A redução do crédito para financiamento de imóveis, o desemprego em alta a partir dos anos de crise e a queda na renda das famílias tornaram o sonho da casa própria ainda mais distante para milhares de brasileiros. O déficit habitacional do País, que já era elevado, aumentou em mais de 220 mil imóveis entre 2015 e 2017, batendo recorde.
Um levantamento feito pela Associação Brasileira de Incorporadoras Imobiliárias (Abrainc) em parceria com a Fundação Getulio Vargas (FGV) aponta que o déficit de moradias cresceu 7% em apenas dez anos, de 2007 a 2017, tendo atingido 7,78 milhões de unidades habitacionais em 2017.
“Chegamos ao recorde da série histórica de déficit habitacional. Hoje, ele ocorre, sobretudo, pela inadequação da moradia – famílias que dividem a mesma casa, moram em cortiços, favelas – e pelo peso excessivo que o aluguel passou a ter no orçamento das famílias no últimos anos”, afirma Robson Gonçalves, da FGV.
Ele explica que a maior parte do déficit é formada por famílias que ganham até três salários mínimos por mês, mas a demanda por moradias também atinge consumidores de rendas intermediárias, que viram o mercado de trabalho ficar instável nos últimos anos e o crédito imobiliário mais escasso.
“As famílias querem ter a própria casa, mas as incertezas dos últimos anos tornaram essa vontade mais distante para a maior parte”, afirma Gonçalves. “O brasileiro que não perdeu o seu emprego ficou com medo de ficar desempregado e adiou a compra da casa; e muitos dos que ficaram sem trabalho tiveram de interromper um financiamento no meio.”
No ano passado, mesmo com o início da recuperação da economia, o desemprego ainda alto e a falta de confiança do consumidor fizeram a concessão de crédito andar de lado. Em 12 meses até setembro, o crédito imobiliário concedido era a metade dos recursos emprestados às pessoas físicas em 2014.
Novo ciclo
Apesar dos resultados ainda tímidos, a expectativa das construtoras e incorporadoras é de que, passadas as eleições, o mercado de trabalho mantenha uma trajetória de recuperação este ano e a busca por imóveis volte a crescer. O levantamento FGV/Abrainc também aponta que, para atender à demanda por moradia no País nos próximos dez anos, seria necessário construir 1,2 milhão de imóveis por ano.

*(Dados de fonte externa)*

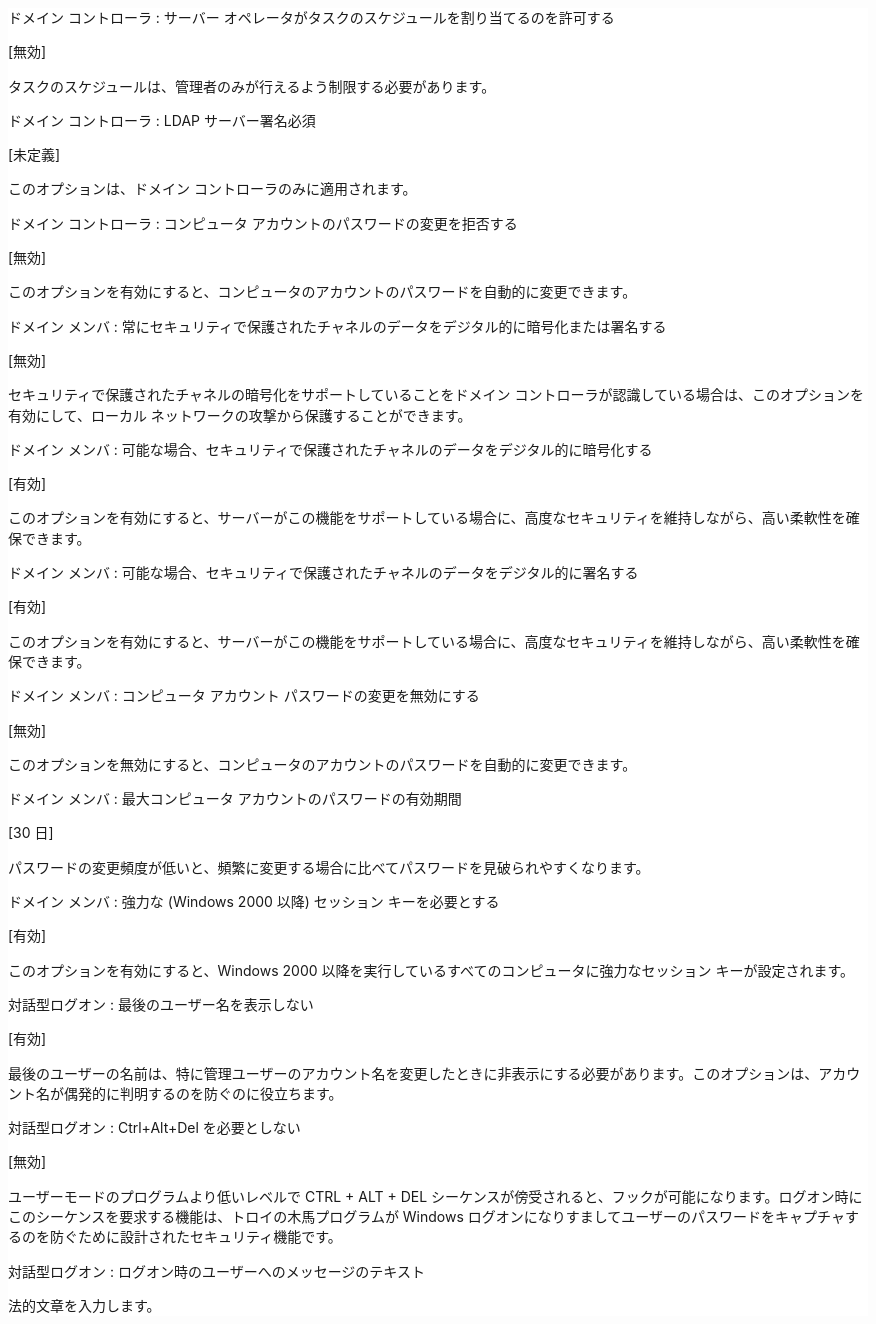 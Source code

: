 <td style="border:1px solid black;"><p>ドメイン コントローラ : サーバー オペレータがタスクのスケジュールを割り当てるのを許可する</p></td>
<td style="border:1px solid black;"><p>[無効]</p></td>
<td style="border:1px solid black;"><p>タスクのスケジュールは、管理者のみが行えるよう制限する必要があります。</p></td>
</tr>  
<tr class="even">
<td style="border:1px solid black;"><p>ドメイン コントローラ : LDAP サーバー署名必須</p></td>
<td style="border:1px solid black;"><p>[未定義]</p></td>
<td style="border:1px solid black;"><p>このオプションは、ドメイン コントローラのみに適用されます。</p></td>
</tr>  
<tr class="odd">
<td style="border:1px solid black;"><p>ドメイン コントローラ : コンピュータ アカウントのパスワードの変更を拒否する</p></td>
<td style="border:1px solid black;"><p>[無効]</p></td>
<td style="border:1px solid black;"><p>このオプションを有効にすると、コンピュータのアカウントのパスワードを自動的に変更できます。</p></td>
</tr>  
<tr class="even">
<td style="border:1px solid black;"><p>ドメイン メンバ : 常にセキュリティで保護されたチャネルのデータをデジタル的に暗号化または署名する</p></td>
<td style="border:1px solid black;"><p>[無効]</p></td>
<td style="border:1px solid black;"><p>セキュリティで保護されたチャネルの暗号化をサポートしていることをドメイン コントローラが認識している場合は、このオプションを有効にして、ローカル ネットワークの攻撃から保護することができます。</p></td>
</tr>  
<tr class="odd">
<td style="border:1px solid black;"><p>ドメイン メンバ : 可能な場合、セキュリティで保護されたチャネルのデータをデジタル的に暗号化する</p></td>
<td style="border:1px solid black;"><p>[有効]</p></td>
<td style="border:1px solid black;"><p>このオプションを有効にすると、サーバーがこの機能をサポートしている場合に、高度なセキュリティを維持しながら、高い柔軟性を確保できます。</p></td>
</tr>  
<tr class="even">
<td style="border:1px solid black;"><p>ドメイン メンバ : 可能な場合、セキュリティで保護されたチャネルのデータをデジタル的に署名する</p></td>
<td style="border:1px solid black;"><p>[有効]</p></td>
<td style="border:1px solid black;"><p>このオプションを有効にすると、サーバーがこの機能をサポートしている場合に、高度なセキュリティを維持しながら、高い柔軟性を確保できます。</p></td>
</tr>  
<tr class="odd">
<td style="border:1px solid black;"><p>ドメイン メンバ : コンピュータ アカウント パスワードの変更を無効にする</p></td>
<td style="border:1px solid black;"><p>[無効]</p></td>
<td style="border:1px solid black;"><p>このオプションを無効にすると、コンピュータのアカウントのパスワードを自動的に変更できます。</p></td>
</tr>  
<tr class="even">
<td style="border:1px solid black;"><p>ドメイン メンバ : 最大コンピュータ アカウントのパスワードの有効期間</p></td>
<td style="border:1px solid black;"><p>[30 日]</p></td>
<td style="border:1px solid black;"><p>パスワードの変更頻度が低いと、頻繁に変更する場合に比べてパスワードを見破られやすくなります。</p></td>
</tr>  
<tr class="odd">
<td style="border:1px solid black;"><p>ドメイン メンバ : 強力な (Windows 2000 以降) セッション キーを必要とする</p></td>
<td style="border:1px solid black;"><p>[有効]</p></td>
<td style="border:1px solid black;"><p>このオプションを有効にすると、Windows 2000 以降を実行しているすべてのコンピュータに強力なセッション キーが設定されます。</p></td>
</tr>  
<tr class="even">
<td style="border:1px solid black;"><p>対話型ログオン : 最後のユーザー名を表示しない</p></td>
<td style="border:1px solid black;"><p>[有効]</p></td>
<td style="border:1px solid black;"><p>最後のユーザーの名前は、特に管理ユーザーのアカウント名を変更したときに非表示にする必要があります。このオプションは、アカウント名が偶発的に判明するのを防ぐのに役立ちます。</p></td>
</tr>  
<tr class="odd">
<td style="border:1px solid black;"><p>対話型ログオン : Ctrl+Alt+Del を必要としない</p></td>
<td style="border:1px solid black;"><p>[無効]</p></td>
<td style="border:1px solid black;"><p>ユーザーモードのプログラムより低いレベルで CTRL + ALT + DEL シーケンスが傍受されると、フックが可能になります。ログオン時にこのシーケンスを要求する機能は、トロイの木馬プログラムが Windows ログオンになりすましてユーザーのパスワードをキャプチャするのを防ぐために設計されたセキュリティ機能です。</p></td>
</tr>  
<tr class="even">
<td style="border:1px solid black;"><p>対話型ログオン : ログオン時のユーザーへのメッセージのテキスト</p></td>
<td style="border:1px solid black;"><p>法的文章を入力します。</p></td> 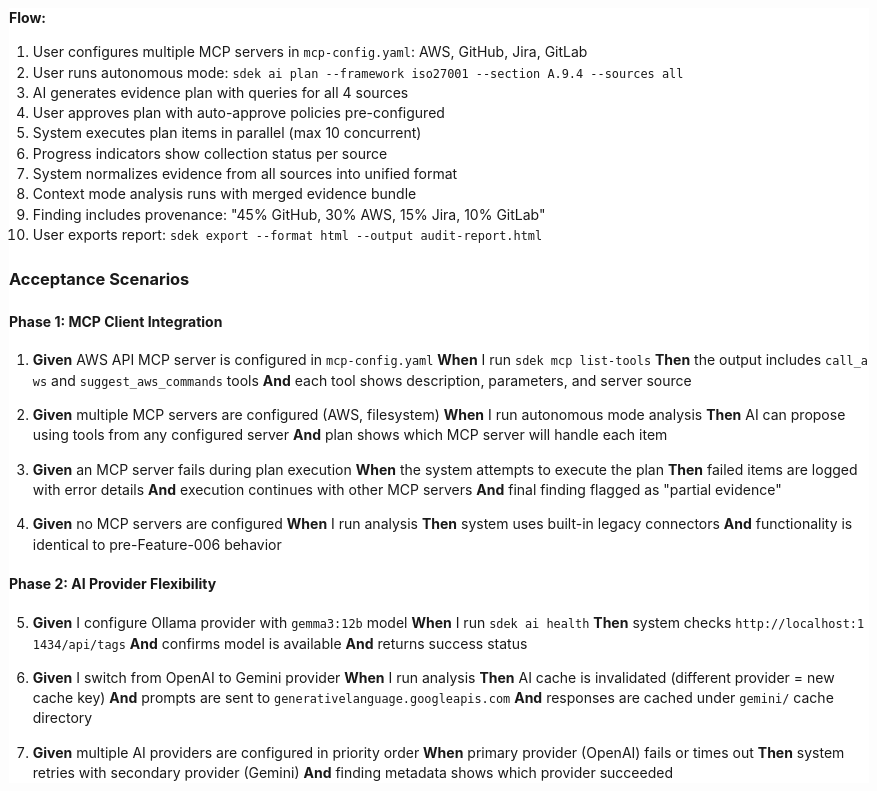 **Flow:**
1. User configures multiple MCP servers in `mcp-config.yaml`: AWS, GitHub, Jira, GitLab
2. User runs autonomous mode: `sdek ai plan --framework iso27001 --section A.9.4 --sources all`
3. AI generates evidence plan with queries for all 4 sources
4. User approves plan with auto-approve policies pre-configured
5. System executes plan items in parallel (max 10 concurrent)
6. Progress indicators show collection status per source
7. System normalizes evidence from all sources into unified format
8. Context mode analysis runs with merged evidence bundle
9. Finding includes provenance: "45% GitHub, 30% AWS, 15% Jira, 10% GitLab"
10. User exports report: `sdek export --format html --output audit-report.html`

### Acceptance Scenarios

#### Phase 1: MCP Client Integration
1. **Given** AWS API MCP server is configured in `mcp-config.yaml`
   **When** I run `sdek mcp list-tools`
   **Then** the output includes `call_aws` and `suggest_aws_commands` tools
   **And** each tool shows description, parameters, and server source

2. **Given** multiple MCP servers are configured (AWS, filesystem)
   **When** I run autonomous mode analysis
   **Then** AI can propose using tools from any configured server
   **And** plan shows which MCP server will handle each item

3. **Given** an MCP server fails during plan execution
   **When** the system attempts to execute the plan
   **Then** failed items are logged with error details
   **And** execution continues with other MCP servers
   **And** final finding flagged as "partial evidence"

4. **Given** no MCP servers are configured
   **When** I run analysis
   **Then** system uses built-in legacy connectors
   **And** functionality is identical to pre-Feature-006 behavior

#### Phase 2: AI Provider Flexibility
5. **Given** I configure Ollama provider with `gemma3:12b` model
   **When** I run `sdek ai health`
   **Then** system checks `http://localhost:11434/api/tags`
   **And** confirms model is available
   **And** returns success status

6. **Given** I switch from OpenAI to Gemini provider
   **When** I run analysis
   **Then** AI cache is invalidated (different provider = new cache key)
   **And** prompts are sent to `generativelanguage.googleapis.com`
   **And** responses are cached under `gemini/` cache directory

7. **Given** multiple AI providers are configured in priority order
   **When** primary provider (OpenAI) fails or times out
   **Then** system retries with secondary provider (Gemini)
   **And** finding metadata shows which provider succeeded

“É uma oportunidade para o mercado, são poucos os países do mundo que têm uma demanda tão expressiva”, diz Alexandre Frankel, presidente da Vitacon. “Vemos um novo ciclo se formando no setor e, se tudo correr bem na economia, os próximos dois anos podem ser de retorno a um momento melhor do mercado imobiliário.”
“Temos de olhar com otimismo para o mercado, que é saudável e tem uma forte demanda, não só dos consumidores de baixa renda. A demanda é grande entre os que dependem de financiamento com recursos da poupança também”, avalia o presidente da MRV, Eduardo Fischer. Ele lembra que os juros básicos estão em um patamar baixo, a 6,5% ao ano, o que alivia na hora de contratar um financiamento imobiliário.

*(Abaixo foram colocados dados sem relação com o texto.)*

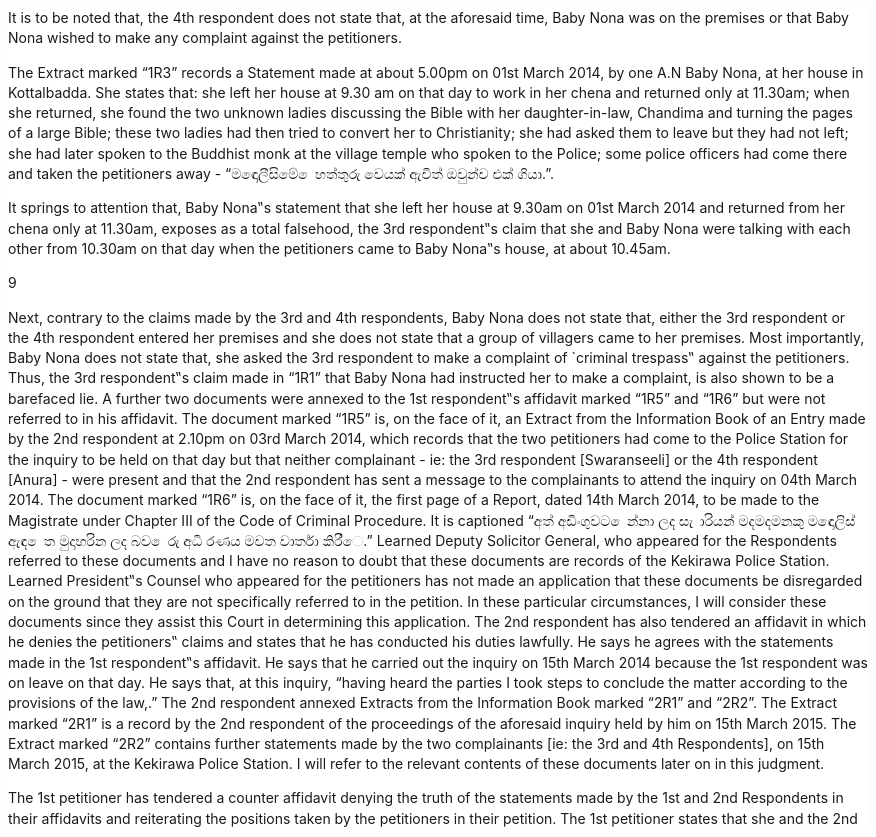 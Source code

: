 It is to be noted that, the 4th respondent does not state that, at the aforesaid time, Baby Nona was on the premises or that Baby Nona wished to make any complaint against the petitioners.

The Extract marked “1R3” records a Statement made at about 5.00pm on 01st March 2014, by one A.N Baby Nona, at her house in Kottalbadda. She states that: she left her house at 9.30 am on that day to work in her chena and returned only at 11.30am; when she returned, she found the two unknown ladies discussing the Bible with her daughter-in-law, Chandima and turning the pages of a large Bible; these two ladies had then tried to convert her to Christianity; she had asked them to leave but they had not left; she had later spoken to the Buddhist monk at the village temple who spoken to the Police; some police officers had come there and taken the petitioners away - “මඳොලීසිමේ ෙහත්තුරු වෙයක් ඇවිත් ඔවුන්ව එක් ගියා.”.

It springs to attention that, Baby Nona‟s statement that she left her house at 9.30am on 01st March 2014 and returned from her chena only at 11.30am, exposes as a total falsehood, the 3rd respondent‟s claim that she and Baby Nona were talking with each other from 10.30am on that day when the petitioners came to Baby Nona‟s house, at about 10.45am.

9

Next, contrary to the claims made by the 3rd and 4th respondents, Baby Nona does not state that, either the 3rd respondent or the 4th respondent entered her premises and she does not state that a group of villagers came to her premises. Most importantly, Baby Nona does not state that, she asked the 3rd respondent to make a complaint of `criminal trespass‟ against the petitioners. Thus, the 3rd respondent‟s claim made in “1R1” that Baby Nona had instructed her to make a complaint, is also shown to be a barefaced lie. A further two documents were annexed to the 1st respondent‟s affidavit marked “1R5” and “1R6” but were not referred to in his affidavit. The document marked “1R5” is, on the face of it, an Extract from the Information Book of an Entry made by the 2nd respondent at 2.10pm on 03rd March 2014, which records that the two petitioners had come to the Police Station for the inquiry to be held on that day but that neither complainant - ie: the 3rd respondent [Swaranseeli] or the 4th respondent [Anura] - were present and that the 2nd respondent has sent a message to the complainants to attend the inquiry on 04th March 2014. The document marked “1R6” is, on the face of it, the first page of a Report, dated 14th March 2014, to be made to the Magistrate under Chapter III of the Code of Criminal Procedure. It is captioned “අත් අඩිංගුවට ෙන්නා ලද සැ ාරියන් මදමදමනකු මඳොලිස් ඇඳ ෙත මුදාහරින ලද බව ෙරු අධි රණය මවත වාර්තා කිරීෙ.” Learned Deputy Solicitor General, who appeared for the Respondents referred to these documents and I have no reason to doubt that these documents are records of the Kekirawa Police Station. Learned President‟s Counsel who appeared for the petitioners has not made an application that these documents be disregarded on the ground that they are not specifically referred to in the petition. In these particular circumstances, I will consider these documents since they assist this Court in determining this application. The 2nd respondent has also tendered an affidavit in which he denies the petitioners‟ claims and states that he has conducted his duties lawfully. He says he agrees with the statements made in the 1st respondent‟s affidavit. He says that he carried out the inquiry on 15th March 2014 because the 1st respondent was on leave on that day. He says that, at this inquiry, “having heard the parties I took steps to conclude the matter according to the provisions of the law,.” The 2nd respondent annexed Extracts from the Information Book marked “2R1” and “2R2”. The Extract marked “2R1” is a record by the 2nd respondent of the proceedings of the aforesaid inquiry held by him on 15th March 2015. The Extract marked “2R2” contains further statements made by the two complainants [ie: the 3rd and 4th Respondents], on 15th March 2015, at the Kekirawa Police Station. I will refer to the relevant contents of these documents later on in this judgment.

The 1st petitioner has tendered a counter affidavit denying the truth of the statements made by the 1st and 2nd Respondents in their affidavits and reiterating the positions taken by the petitioners in their petition. The 1st petitioner states that she and the 2nd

A empresa também espera lançar mais empreendimentos este ano do que em 2018, e quer aproveitar o aquecimento da demanda para voltar a vender imóveis de padrão mais alto, de olho nas famílias de classe média que adiaram a compra da casa própria durante a recessão.
Já o superintendente da Trisul, Lucas Araújo, estima que a demanda habitacional só na cidade de São Paulo aumente em 25 mil moradias por ano. Ele diz que as dificuldades do setor para zerar esse déficit passam pela dificuldade de se tomar crédito e a demora na aprovação de projetos nas prefeituras.
“Estamos falando de um mercado em que a demanda por moradias é crescente. Mesmo durante a crise, as construtoras focadas no público de baixa renda tiveram um bom desempenho e o consumidor que não pôde financiar um imóvel não desistiu de comprar sua casa, só adiou.”
Gonçalves, da FGV, alerta, porém, que o novo governo ainda não foi claro se pretende dar um novo uso para os recursos do Fundo de Garantia do Tempo de Serviço (FGTS), importantes para financiar o setor imobiliário, e sobre o futuro do programa Minha Casa, Minha Vida.